# Problem statement
Collect every line in the records below that contains the word "Error".

# Input

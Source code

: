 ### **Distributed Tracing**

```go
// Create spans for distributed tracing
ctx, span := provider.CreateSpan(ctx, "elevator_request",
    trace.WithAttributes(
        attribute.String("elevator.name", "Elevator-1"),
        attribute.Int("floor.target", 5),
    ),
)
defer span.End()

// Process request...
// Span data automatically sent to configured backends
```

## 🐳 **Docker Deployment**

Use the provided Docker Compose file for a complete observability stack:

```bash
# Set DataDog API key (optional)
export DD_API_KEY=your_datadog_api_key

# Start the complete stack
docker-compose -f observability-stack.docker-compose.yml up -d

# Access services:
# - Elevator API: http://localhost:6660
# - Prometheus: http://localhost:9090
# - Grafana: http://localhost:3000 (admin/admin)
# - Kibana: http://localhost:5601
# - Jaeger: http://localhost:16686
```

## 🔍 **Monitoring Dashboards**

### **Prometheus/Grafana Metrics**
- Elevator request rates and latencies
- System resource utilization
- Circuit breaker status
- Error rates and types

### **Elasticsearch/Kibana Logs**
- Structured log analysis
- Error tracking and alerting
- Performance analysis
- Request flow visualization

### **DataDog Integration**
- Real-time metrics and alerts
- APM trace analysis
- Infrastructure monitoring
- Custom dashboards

# Finished task
- Error rates and types
- Error tracking and alerting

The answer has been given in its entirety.